While Williams can win her seventh Australian Open title, in her seventh final, the daunting task of stopping her now falls to a player who will be walking out for her very first Grand Slam final.

For Angelique Kerber, reaching the final for the first time in her 33rd attempt already constitutes a major success. Having survived being match point down in her opening round, the 28-year-old made a key breakthrough in the quarterfinal. From the moment the draw was made, many had already penciled in a final between Williams and Victoria Azarenka. The early rounds had done little to dissuade that view, neither did Azarenka’s 6-0 head-to-head record against Kerber going into their last-eight contest.

But the German seventh seed, displaying a new-found commitment to aggressive tennis, ended the run of the two-time Australian Open champion in straight sets. And Kerber backed up that win in impressive fashion when, in her third Grand Slam semifinal, dealing with the pressure of being favorite up against unseeded fairytale Johanna Konta. And after failing to deliver in the big events for so long, finally reaching a Grand Slam final has been particularly pleasing.

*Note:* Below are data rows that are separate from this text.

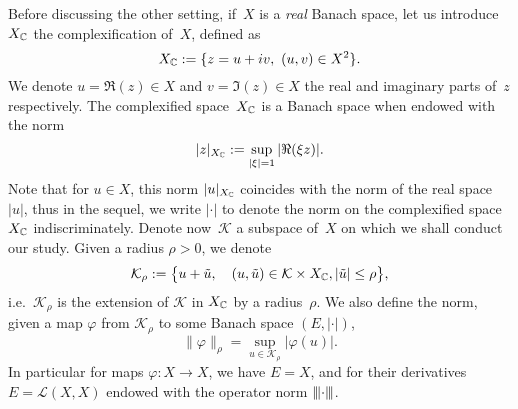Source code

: Before discussing the other setting, if~$X$ is a \textit{real} Banach
space, let us introduce~$X_{\mathbb{C}}$ the complexification of~$X$, defined
as 
\begin{equation*}
  X_{\setC} := \{ z = u + iv,\ (u,v) \in X^2 \} .
\end{equation*}
We denote $u = \Re(z) \in X$ and $v = \Im(z) \in X$ the real and
imaginary parts of~$z$ respectively. The complexified space~$X_{\mathbb{C}}$ is a
Banach space when endowed with the norm 
\begin{equation*}
  |z|_{X_{\mathbb{C}}} := \sup_{|\xi| = 1} |\Re(\xi z)|. 
\end{equation*}
Note that for $u \in X$, this norm $|u|_{X_{\mathbb{C}}}$ coincides with the norm
of the real space $|u|$, thus in the sequel, we write $|\cdot|$ to
denote the norm on the complexified space $X_{\mathbb{C}}$ indiscriminately.
Denote now~$\mathcal{K}$ a subspace of~$X$ on which we shall conduct our
study. Given a radius $\rho > 0$, we denote 
\begin{equation*}
  \mathcal{K}_{\rho} := \big\{
    u + \tilde{u}, \quad 
      (u,\tilde{u}) \in \mathcal{K} \times X_{\mathbb{C}}, 
      |\tilde{u}| \leq \rho
  \big\} ,
\end{equation*}
i.e.~$\mathcal{K}_\rho$ is the extension of $\mathcal{K}$ in $X_{\mathbb{C}}$ by a
radius~$\rho$. We also define the norm, given a map $\varphi$ from
$\mathcal{K}_\rho$ to some Banach space $(E, |\cdot|)$, 
\begin{equation*}
  \| \varphi \|_\rho = \sup_{u \in \mathcal{K}_\rho} |\varphi(u) |.
\end{equation*}
In particular for maps $\varphi: X \rightarrow X$, we have $E = X$, and
for their derivatives $E = \mathcal{L}(X,X)$ endowed with the operator
norm ${\left\vert\kern-0.25ex\left\vert\kern-0.25ex\left\vert \cdot \right\vert\kern-0.25ex\right\vert\kern-0.25ex\right\vert}$.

“Yeah, I mean, of course, that's a special moment, a special feeling to get there right now, to being in the final,” she said after beating Konta 7-5 6-2. “I mean, I'm four years in the top 10. I was not playing so good last year in the big tournaments. Now that was my focus, to play better in the bigger one. Now I'm in the finals here. So that means a lot. I had great two weeks here with ups and downs, with the first match point down playing against a German. So a lot of things.”

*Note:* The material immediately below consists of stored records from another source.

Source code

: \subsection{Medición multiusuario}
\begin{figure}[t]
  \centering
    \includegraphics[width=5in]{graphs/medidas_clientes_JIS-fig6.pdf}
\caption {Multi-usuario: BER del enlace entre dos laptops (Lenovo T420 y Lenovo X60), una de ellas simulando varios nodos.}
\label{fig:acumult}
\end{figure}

She will be a heavy underdog going into the final, but the fact that she has lost five of her six matches against Williams, including the last four, needn’t faze Kerber given her overcoming of similar history against Azarenka.

Match time: Saturday, 3:30 a.m. EST

Prediction: Kerber has impressed hugely in two very different matches in the quarterfinals and semifinals, providing some confidence that she can handle the pressure of playing on her biggest stage to date. But she is a player that has wilted in similar situations in the past and the challenge of going up against Williams is like no other in women’s tennis. Yet the truth is that whether or not Kerber is able to produce her best will not matter to the ultimate outcome if Williams plays as she has over the past two weeks. While last year she had plenty of dips during the course of her runs at the Grand Slams, in Melbourne she has been switched on and in supreme form from the start. It would be a stunning upset, therefore, were Williams not to get her hands on her 22nd Grand Slam title on Saturday night.

Predicted score: Williams in straight sets.